Wood’s experience is the latest evidence that legislation banning discussion of CRT can be effective in schools. Critical race theory argues that racism — which the theory describes as “systemic” and “structural” — is embedded in America’s legal system, institutions, and economy and imposes “whiteness” as the societal norm.
CRT Made Students ‘Uncomfortable’
After Wood’s presentation, students wrote to the school board and said that they were “uncomfortable” with the content being presented in class.
“Hearing [Wood’s] opinion and watching these videos made me feel uncomfortable,” one anonymous student wrote. “I actually felt ashamed to be Caucasian.”
“These videos portrayed an inaccurate description of life from past centuries that she is trying to resurface,” the same student argued. “I don’t feel as though it is right because these videos showed antiquated history. I understand in AP Lang, we are learning to develop an argument and have evidence to support it, yet this topic is too heavy to discuss.” (WATCH: Exclusive Interview With Kyle Reyes, Father Who Pulled His Kids Out of School Over Pride Video)
One of the videos, “Systemic Racism Explained,” discusses how redlining, or classifying certain neighborhoods as “hazardous” for investments based on wealth, created unequal education opportunities. It argues that systemic racism prevents black households from obtaining loans or attending top colleges.
In the other video, “The Unequal Opportunity Race,” cartoon black and white runners compete in a track meet.
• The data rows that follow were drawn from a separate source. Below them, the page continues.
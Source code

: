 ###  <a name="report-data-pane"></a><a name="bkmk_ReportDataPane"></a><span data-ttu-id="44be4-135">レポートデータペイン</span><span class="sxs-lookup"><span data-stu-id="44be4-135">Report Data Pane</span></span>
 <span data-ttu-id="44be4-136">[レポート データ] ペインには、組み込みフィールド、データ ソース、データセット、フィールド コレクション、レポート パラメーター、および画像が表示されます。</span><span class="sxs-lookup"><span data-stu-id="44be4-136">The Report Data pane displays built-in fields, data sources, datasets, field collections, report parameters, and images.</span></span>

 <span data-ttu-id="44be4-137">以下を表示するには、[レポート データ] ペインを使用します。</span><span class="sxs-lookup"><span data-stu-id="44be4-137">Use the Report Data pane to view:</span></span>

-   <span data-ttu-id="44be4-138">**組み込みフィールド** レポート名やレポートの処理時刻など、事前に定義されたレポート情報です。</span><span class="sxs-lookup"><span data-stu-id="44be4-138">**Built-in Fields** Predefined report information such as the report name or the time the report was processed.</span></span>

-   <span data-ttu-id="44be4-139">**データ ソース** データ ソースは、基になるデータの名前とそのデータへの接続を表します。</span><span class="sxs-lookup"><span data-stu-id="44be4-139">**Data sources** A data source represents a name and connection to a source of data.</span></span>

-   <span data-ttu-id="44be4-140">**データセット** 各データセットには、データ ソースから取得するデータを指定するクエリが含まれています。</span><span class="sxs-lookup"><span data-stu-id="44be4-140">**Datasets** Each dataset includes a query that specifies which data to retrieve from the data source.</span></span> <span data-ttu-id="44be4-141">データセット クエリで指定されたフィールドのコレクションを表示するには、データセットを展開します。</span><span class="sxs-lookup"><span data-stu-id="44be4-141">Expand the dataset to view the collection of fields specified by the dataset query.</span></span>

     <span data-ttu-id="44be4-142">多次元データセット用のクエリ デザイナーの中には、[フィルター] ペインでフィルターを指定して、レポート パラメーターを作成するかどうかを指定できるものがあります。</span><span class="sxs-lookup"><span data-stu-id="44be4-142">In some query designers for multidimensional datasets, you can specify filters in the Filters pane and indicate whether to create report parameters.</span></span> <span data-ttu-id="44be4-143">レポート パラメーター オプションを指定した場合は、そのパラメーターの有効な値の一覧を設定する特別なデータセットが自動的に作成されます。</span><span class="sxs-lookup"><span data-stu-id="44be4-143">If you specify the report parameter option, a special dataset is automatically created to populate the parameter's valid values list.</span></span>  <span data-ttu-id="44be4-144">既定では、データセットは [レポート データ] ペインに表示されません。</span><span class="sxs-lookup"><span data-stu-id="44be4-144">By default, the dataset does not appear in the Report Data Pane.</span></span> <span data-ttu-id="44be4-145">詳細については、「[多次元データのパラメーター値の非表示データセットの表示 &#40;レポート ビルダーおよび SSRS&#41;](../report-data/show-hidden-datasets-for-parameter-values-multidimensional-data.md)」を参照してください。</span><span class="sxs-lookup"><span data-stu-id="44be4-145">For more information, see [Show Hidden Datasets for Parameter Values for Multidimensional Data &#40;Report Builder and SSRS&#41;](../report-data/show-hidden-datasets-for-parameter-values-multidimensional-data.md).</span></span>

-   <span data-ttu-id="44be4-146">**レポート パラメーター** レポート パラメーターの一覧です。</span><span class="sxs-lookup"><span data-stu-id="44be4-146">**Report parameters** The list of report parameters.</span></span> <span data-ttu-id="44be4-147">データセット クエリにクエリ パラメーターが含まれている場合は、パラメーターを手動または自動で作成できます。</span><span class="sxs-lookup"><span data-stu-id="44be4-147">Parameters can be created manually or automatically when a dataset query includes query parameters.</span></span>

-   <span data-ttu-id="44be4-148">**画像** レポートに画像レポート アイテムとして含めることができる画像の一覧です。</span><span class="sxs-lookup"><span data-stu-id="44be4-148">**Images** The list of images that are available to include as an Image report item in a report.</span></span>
While the black runners face a series of obstacles, including higher incarceration rates, inadequate schooling, and racial profiling, their white counterparts compete unimpeded.
Another student wrote to the school board, “I was incredibly uncomfortable throughout both videos and was in shock that she would do something illegal like that.”
Teacher Defends CRT
Wood defended her lesson plan in a letter she addressed to the school board, arguing, “[S]ince AP students have chosen a program that directly involves them in college level work, participation in this course depends on a level of maturity consistent with the age of high school students who have engaged in thoughtful analyses of a variety of texts.”
The school district required Wood to withdraw the assignment from her syllabus, stating that it conflicted with a proviso passed by South Carolina lawmakers for the 2022–23 school year.
The proviso prohibits state money from being used to teach certain issues, including that “an individual, by virtue of his race or sex, is inherently racist, sexist or oppressive” and that a person “bears responsibility for actions committed in the past by other members of the same race or sex.” The motion was passed as part of an effort to combat CRT in K–12 education.
“In this culture, EVERYTHING may be considered controversial,” Wood told a local newspaper, the State. “To prevent conversations about experiences which exist outside of heterosexual, caucasian norms is both biased and discriminatory and completely antithetical to the development of critical thinking and civil discourse, which is the entire point of an AP Lang course.”
Legislation prohibiting CRT in schools has been approved or signed into law in at least 18 states, and 10 others are considering similar legislation.
“There is an odd juxtaposition where we are trusted to protect students from armed intruders but subject to ridicule from community members who proclaim we are indoctrinating children,” Wood told the State. “Until we cease to lend a space for vilifying teachers, more of us will leave the classroom.”